編集を踏まえた撮影方法
Q:編集についても聞かせてください。撮影時には編集で色々試せるようにパターンを多く撮られるのでしょうか。それとも編集の“つなぎ”を想定した上で決め打ちで撮っているのでしょうか?
オダギリ:シーンによっても違いますが両方ありますね。いつもカット割りは全部作るんです。それを前日にスタッフの皆さんに渡して、基本的にはそのとおりに撮影は進みます。ただ、撮影中にすごく“画”がいいなと思ったカットに関しては、「このカットはマスターショットとして最初から最後まで全部ください」と一連でも撮影させてもらいます。編集をやっていると自分が作ったカット割りが全然成立しない事が発覚するので、編集ではどんどん手を加える必要がある。だからやっぱり素材は集めておかなきゃいけない。それでいつも前後は長めに回しますし、ちょっと多めに撮っちゃってますね。
また特別版の可能性も考えて、映画的なマスターを抑えておこうという気持ちがあります。

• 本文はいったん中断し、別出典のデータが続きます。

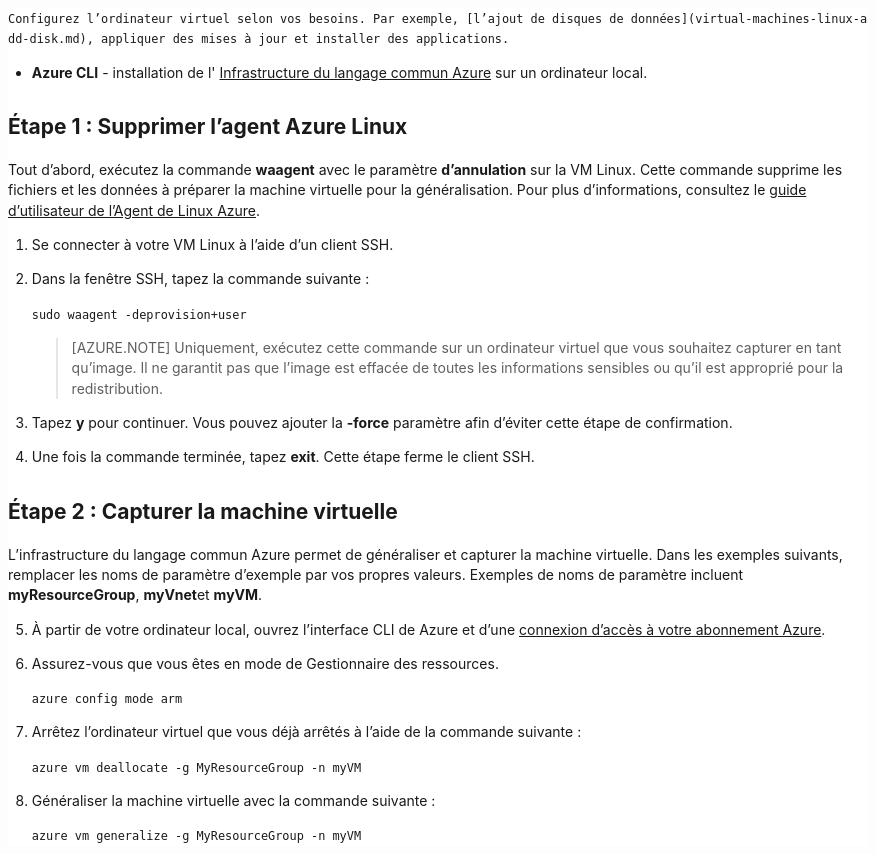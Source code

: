     Configurez l’ordinateur virtuel selon vos besoins. Par exemple, [l’ajout de disques de données](virtual-machines-linux-add-disk.md), appliquer des mises à jour et installer des applications. 
* **Azure CLI** - installation de l' [Infrastructure du langage commun Azure](../xplat-cli-install.md) sur un ordinateur local.

## <a name="step-1-remove-the-azure-linux-agent"></a>Étape 1 : Supprimer l’agent Azure Linux

Tout d’abord, exécutez la commande **waagent** avec le paramètre **d’annulation** sur la VM Linux. Cette commande supprime les fichiers et les données à préparer la machine virtuelle pour la généralisation. Pour plus d’informations, consultez le [guide d’utilisateur de l’Agent de Linux Azure](virtual-machines-linux-agent-user-guide.md).

1. Se connecter à votre VM Linux à l’aide d’un client SSH.

2. Dans la fenêtre SSH, tapez la commande suivante :

    ```
    sudo waagent -deprovision+user
    ```
    >[AZURE.NOTE] Uniquement, exécutez cette commande sur un ordinateur virtuel que vous souhaitez capturer en tant qu’image. Il ne garantit pas que l’image est effacée de toutes les informations sensibles ou qu’il est approprié pour la redistribution.

3. Tapez **y** pour continuer. Vous pouvez ajouter la **-force** paramètre afin d’éviter cette étape de confirmation.

4. Une fois la commande terminée, tapez **exit**. Cette étape ferme le client SSH.

    
## <a name="step-2-capture-the-vm"></a>Étape 2 : Capturer la machine virtuelle

L’infrastructure du langage commun Azure permet de généraliser et capturer la machine virtuelle. Dans les exemples suivants, remplacer les noms de paramètre d’exemple par vos propres valeurs. Exemples de noms de paramètre incluent **myResourceGroup**, **myVnet**et **myVM**.

5. À partir de votre ordinateur local, ouvrez l’interface CLI de Azure et d’une [connexion d’accès à votre abonnement Azure](../xplat-cli-connect.md). 

6. Assurez-vous que vous êtes en mode de Gestionnaire des ressources.

    ```
    azure config mode arm
    ```

7. Arrêtez l’ordinateur virtuel que vous déjà arrêtés à l’aide de la commande suivante :

    ```
    azure vm deallocate -g MyResourceGroup -n myVM
    ```

8. Généraliser la machine virtuelle avec la commande suivante :

    ```
    azure vm generalize -g MyResourceGroup -n myVM
    ```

何度も言いますが、ワンシーン·ワンカットでいけるのがベストだと思っていますが、オンエア尺の問題でなかなか実現できない。でも特別版だと実現できる可能性もある。だから現場で多少時間はかかるにしても、マスターショットを1本は必ず撮るようにしています。
ただ同時に、ここは絶対編集で落とすという箇所も分かるので、そこの撮影はあまりこだわらなかったり、多少タイミングがずれても良しとしたりします。だからどうでしょうね、時間がかかることもあれば、不要だと分かる部分はこだわらなかったりもするので、結局はプラマイゼロなのかなと。
ドラマ10『オリバーな犬、(Gosh!!)このヤロウ』シーズン2 Copyright NHK (Japan Broadcasting Corporation). All rights reserved
Q:前回の取材時にも特別編の存在を教えていただきましたが、今回はついにそれが放送されました。実際にはどのようなところが変わっていたのでしょうか。
オダギリ:今言ったように、ワンシーン·ワンカットに戻した箇所がいくつかあります。また、通常版はオンエア尺に合わせるためセリフをガンガン切ってるんです。そうやって芝居を切ってしまったところを戻したりしました。当然その場合はカット割りが変わってくるので、そこを改めて作り直したり…。そんなこんなでいろいろと変わってはいますが、僕が見返してもそれほど全体の印象は変わらなかった。だから気付かない人は気付かないかもしれません。でも尺的には結構延びていて3話とかは多分10分ぐらい延びています。見応えを感じてもらえてたらいいですね。